**PROBLEM REQUIREMENTS:**
With the line containing "deux fonctions en" as the start and the line containing "doit donner une" as the end, transcribe that span of the entries below exactly, including both.

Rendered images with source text
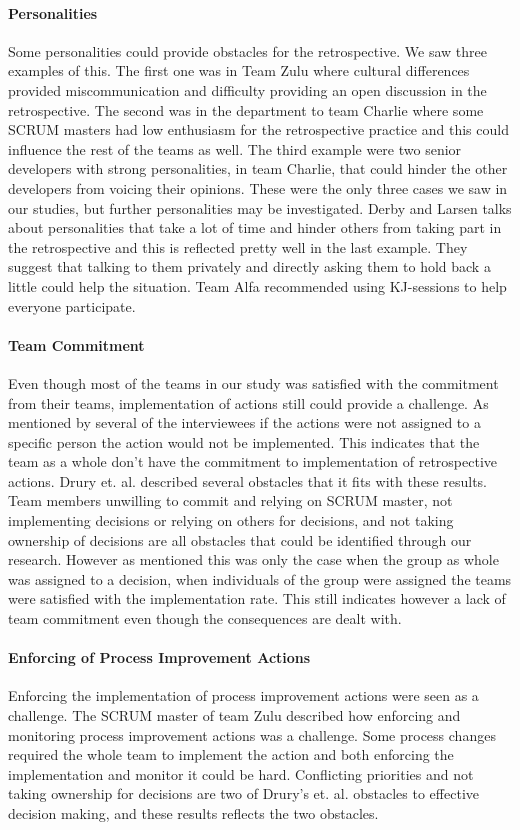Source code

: \paragraph{Personalities}
Some personalities could provide obstacles for the retrospective. We saw three examples of this. The first one was in Team Zulu where cultural differences provided miscommunication and difficulty providing an open discussion in the retrospective. The second was in the department to team Charlie where some SCRUM masters had low enthusiasm for the retrospective practice and this could influence the rest of the teams as well. The third example were two senior developers with strong personalities, in team Charlie, that could hinder the other developers from voicing their opinions. These were the only three cases we saw in our studies, but further personalities may be investigated. Derby and Larsen \cite{Larsen2006} talks about personalities that take a lot of time and hinder others from taking part in the retrospective and this is reflected pretty well in the last example. They suggest that talking to them privately and directly asking them to hold back a little could help the situation. Team Alfa recommended using KJ-sessions to help everyone participate.

\paragraph{Team Commitment}
Even though most of the teams in our study was satisfied with the commitment from their teams, implementation of actions still could provide a challenge. As mentioned by several of the interviewees if the actions were not assigned to a specific person the action would not be implemented. This indicates that the team as a whole don't have the commitment to implementation of retrospective actions. Drury et. al. \cite{Drury2012} described several obstacles that it fits with these results. Team members unwilling to commit and relying on SCRUM master, not implementing decisions or relying on others for decisions, and not taking ownership of decisions are all obstacles that could be identified through our research. However as mentioned this was only the case when the group as whole was assigned to a decision, when individuals of the group were assigned the teams were satisfied with the implementation rate. This still indicates however a lack of team commitment even though the consequences are dealt with. 

\paragraph{Enforcing of Process Improvement Actions}
Enforcing the implementation of process improvement actions were seen as a challenge. The SCRUM master of team Zulu described how enforcing and monitoring process improvement actions was a challenge. Some process changes required the whole team to implement the action and both enforcing the implementation and monitor it could be hard. Conflicting priorities and not taking ownership for decisions are two of Drury's et. al. \cite{Drury2012} obstacles to effective decision making, and these results reflects the two obstacles. 

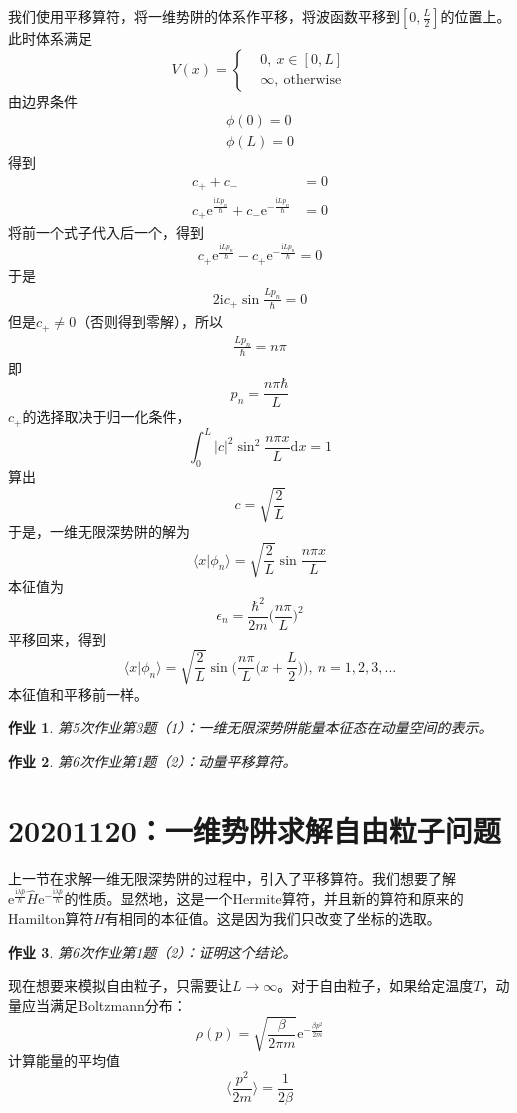 \documentclass[12pt]{article}
\newtheorem{asg}{作业}
\begin{document}
我们使用平移算符，将一维势阱的体系作平移，将波函数平移到$[0,\frac L2]$的位置上。此时体系满足
\begin{equation*}
    V(x) = \left \{
        \begin{aligned}
            &0,\ x\in [0, L]\\
            &\infty, \ \mathrm{otherwise}
        \end{aligned}
        \right.
\end{equation*}
由边界条件
\begin{align*}
    \phi(0)= 0\\
    \phi(L) = 0
\end{align*}
得到
\begin{align*}
    c_+ +c_- &= 0\\
    c_+\mathrm{e}^{\frac {\mathrm{i}Lp_n}{\hbar}}+c_-\mathrm{e}^{-\frac {\mathrm{i}Lp_n}{\hbar}} &= 0
\end{align*}
将前一个式子代入后一个，得到
\[ c_+\mathrm{e}^{\frac {\mathrm{i}Lp_n}{\hbar}}-c_+ \mathrm{e}^{-\frac {\mathrm{i}Lp_n}{\hbar}} = 0 \]
于是
\begin{align*}
    2\mathrm{i}c_+ \sin{\frac {Lp_n}{\hbar}} = 0
\end{align*}
但是$c_+ \neq 0$（否则得到零解），所以
\begin{align*}
    \frac {Lp_n}{\hbar} = n\pi
\end{align*}
即
\[ p_n = \frac {n\pi \hbar}{L} \]
$c_+$的选择取决于归一化条件，
\[ \int_0^L |c|^2 \sin^2{\frac {n\pi x}L}\mathrm{d}x = 1 \]
算出
\[ c = \sqrt{\frac 2L} \]
于是，一维无限深势阱的解为
\[ \langle x|\phi_n \rangle = \sqrt{\frac 2L} \sin{\frac {n\pi x}L} \]
本征值为
\[ \epsilon_n = \frac {\hbar^2}{2m} \bigg(\frac {n\pi}L\bigg)^2 \]
平移回来，得到
\[ \langle x|\phi_n \rangle = \sqrt{\frac 2L} \sin{\bigg(\frac {n\pi}L\bigg(x+\frac L2\bigg)\bigg)}, \ n=1,2,3,... \]
本征值和平移前一样。
\begin{asg}
    第5次作业第3题（1）：一维无限深势阱能量本征态在动量空间的表示。
\end{asg}
\begin{asg}
    第6次作业第1题（2）：动量平移算符。
\end{asg}

\section{20201120：一维势阱求解自由粒子问题}

上一节在求解一维无限深势阱的过程中，引入了平移算符。我们想要了解$\mathrm{e}^{\frac {\mathrm{i}\lambda \hat{p}}{\hbar}} \hat{H} \mathrm{e}^{-\frac {\mathrm{i}\lambda \hat{p}}{\hbar}}$的性质。显然地，这是一个Hermite算符，并且新的算符和原来的Hamilton算符$\hat{H}$有相同的本征值。这是因为我们只改变了坐标的选取。
\begin{asg}
    第6次作业第1题（2）：证明这个结论。
\end{asg}
现在想要来模拟自由粒子，只需要让$L \to \infty$。对于自由粒子，如果给定温度$T$，动量应当满足Boltzmann分布：
\[ \rho(p) = \sqrt{\frac {\beta}{2\pi m}}\mathrm{e}^{-\frac {\beta p^2}{2m}} \]
计算能量的平均值
\[ \langle \frac {p^2}{2m} \rangle = \frac 1{2\beta} \]
\end{document}
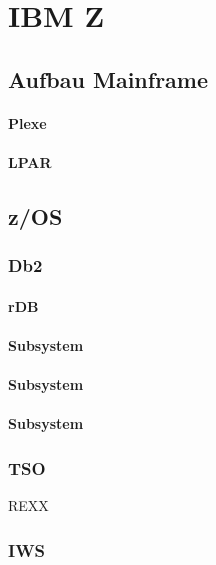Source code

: \chapter{IBM Z}

\section{Aufbau Mainframe}

\subsubsection{Plexe}

\subsubsection{LPAR}

\section{z/OS}

\subsection{Db2}

\subsubsection{rDB}
\subsubsection{Subsystem}
\subsubsection{Subsystem}
\subsubsection{Subsystem}

\subsection{TSO}
REXX

\subsection{IWS}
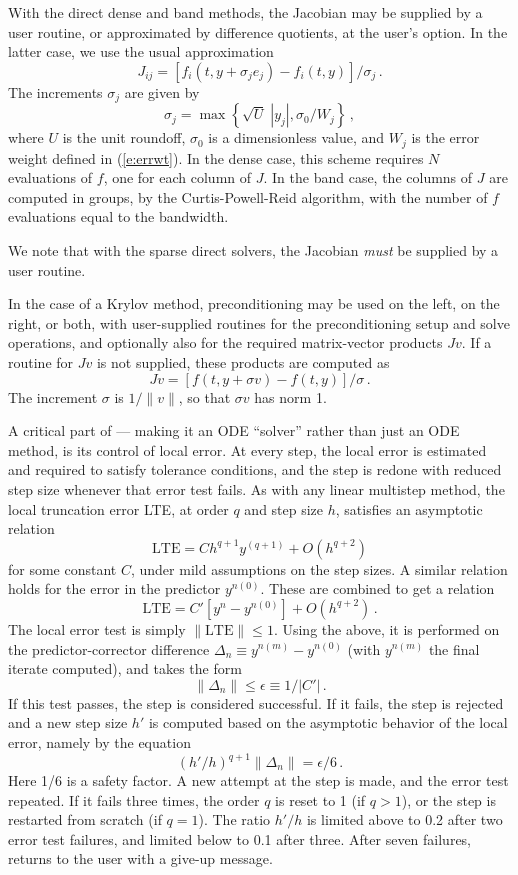 With the direct dense and band methods, the Jacobian may be supplied
by a user routine, or approximated by difference quotients,
at the user's option.  In the latter case, we use the usual
approximation
\[ J_{ij} = [f_i(t,y+\sigma_j e_j) - f_i(t,y)]/\sigma_j \, . \]
The increments $\sigma_j$ are given by
\[ \sigma_j = \max\left\{\sqrt{U} \; |y_j| , \sigma_0 / W_j \right\} \, , \]
where $U$ is the unit roundoff, $\sigma_0$ is a dimensionless value,
and $W_j$ is the error weight defined in (\ref{e:errwt}).  In the dense
case, this scheme requires $N$ evaluations of $f$, one for each column
of $J$.  In the band case, the columns of $J$ are computed in groups,
by the Curtis-Powell-Reid algorithm, with the number of $f$ evaluations
equal to the bandwidth.

We note that with the sparse direct solvers, the Jacobian {\em must}
be supplied by a user routine.

In the case of a Krylov method, preconditioning may be used on the left, on the
right, or both, with user-supplied routines for the preconditioning
setup and solve operations, and optionally also for the required
matrix-vector products $Jv$.  If a routine for $Jv$ is not supplied,
these products are computed as
\begin{equation}\label{jacobv}
Jv = [f(t,y+\sigma v) - f(t,y)]/\sigma \, . 
\end{equation}
The increment $\sigma$ is $1/\|v\|$, so that $\sigma v$ has norm 1.

A critical part of {\cvodes} --- making it an ODE ``solver'' rather than
just an ODE method, is its control of local error.  At every step, the
local error is estimated and required to satisfy tolerance conditions,
and the step is redone with reduced step size whenever that error test
fails.  As with any linear multistep method, the local truncation
error LTE, at order $q$ and step size $h$, satisfies an asymptotic
relation
\[ \mbox{LTE} = C h^{q+1} y^{(q+1)} + O(h^{q+2}) \]
for some constant $C$, under mild assumptions on the step sizes.
A similar relation holds for the error in the predictor $y^{n(0)}$.
These are combined to get a relation
\[ \mbox{LTE} = C' [y^n - y^{n(0)}] + O(h^{q+2}) \, . \]
The local error test is simply $\|\mbox{LTE}\| \leq 1$.  Using the above,
it is performed on the predictor-corrector difference 
$\Delta_n \equiv y^{n(m)} - y^{n(0)}$ (with $y^{n(m)}$ the final
iterate computed), and takes the form
\[ \|\Delta_n\| \leq \epsilon \equiv 1/|C'| \, . \]
If this test passes, the step is considered successful.  If it fails,
the step is rejected and a new step size $h'$ is computed based on the
asymptotic behavior of the local error, namely by the equation
\[ (h'/h)^{q+1} \|\Delta_n\| = \epsilon/6 \, . \]
Here 1/6 is a safety factor.  A new attempt at the step is made,
and the error test repeated.  If it fails three times, the order $q$
is reset to 1 (if $q > 1$), or the step is restarted from scratch (if
$q = 1$).  The ratio $h'/h$ is limited above to 0.2 after two error test
failures, and limited below to 0.1 after three.  After seven failures,
{\cvodes} returns to the user with a give-up message.

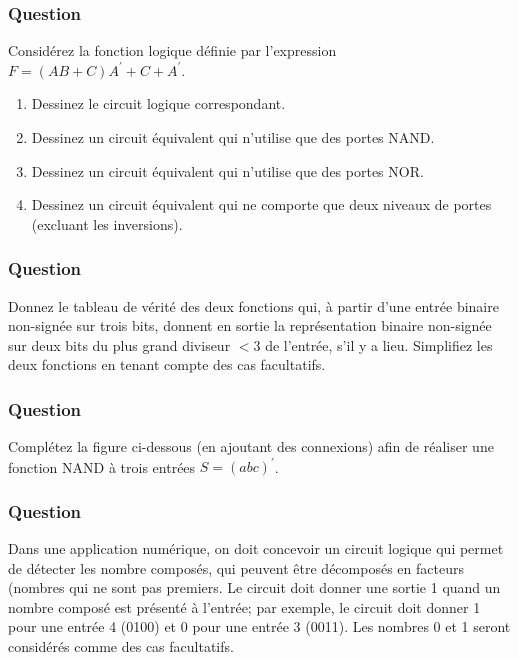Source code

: \documentclass[11pt]{article}
\begin{document}
\subsubsection*{Question}
\label{sec:org994ff7c}
Considérez la fonction logique définie par l'expression \(F = (AB + C)
      A^{\prime} + C + A^{\prime}\).

\begin{enumerate}
\item Dessinez le circuit logique correspondant.

\item Dessinez un circuit équivalent qui n'utilise que des portes
NAND.

\item Dessinez un circuit équivalent qui n'utilise que des portes
NOR.

\item Dessinez un circuit équivalent qui ne comporte que deux niveaux de
portes (excluant les inversions).
\end{enumerate}

\subsubsection*{Question}
\label{sec:orgac4e84d}
Donnez le tableau  de vérité des deux fonctions qui, à partir d'une
  entrée binaire non-signée sur trois bits, donnent en sortie la
  représentation binaire non-signée sur deux bits du plus grand diviseur
  \(< 3\) de l'entrée, s'il y a lieu. Simplifiez les deux fonctions en
  tenant compte des cas facultatifs.

\subsubsection*{Question}
\label{sec:org337f0fc}
Complétez la figure ci-dessous (en ajoutant des connexions) afin de
  réaliser une  fonction NAND à trois entrées \(S = (a b c)^\prime\).
  \begin{center}

\end{center}

\subsubsection*{Question}
\label{sec:org6efb02e}
Dans une application numérique, on doit concevoir un circuit logique
qui permet de détecter les nombre composés, qui peuvent être
décomposés en facteurs (nombres qui ne sont pas premiers. Le circuit
doit donner une sortie 1 quand un nombre composé est présenté à
l'entrée; par exemple, le circuit doit donner 1 pour une entrée 4
(0100) et 0 pour une entrée 3 (0011). Les nombres 0 et 1 seront
considérés comme des cas facultatifs.
\end{document}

**EXERCISE SOLUTION:**
  \(< 3\) de l'entrée, s'il y a lieu. Simplifiez les deux fonctions en
  tenant compte des cas facultatifs.

\subsubsection*{Question}
\label{sec:org337f0fc}
Complétez la figure ci-dessous (en ajoutant des connexions) afin de
  réaliser une  fonction NAND à trois entrées \(S = (a b c)^\prime\).
  \begin{center}

\end{center}

\subsubsection*{Question}
\label{sec:org6efb02e}
Dans une application numérique, on doit concevoir un circuit logique
qui permet de détecter les nombre composés, qui peuvent être
décomposés en facteurs (nombres qui ne sont pas premiers. Le circuit
doit donner une sortie 1 quand un nombre composé est présenté à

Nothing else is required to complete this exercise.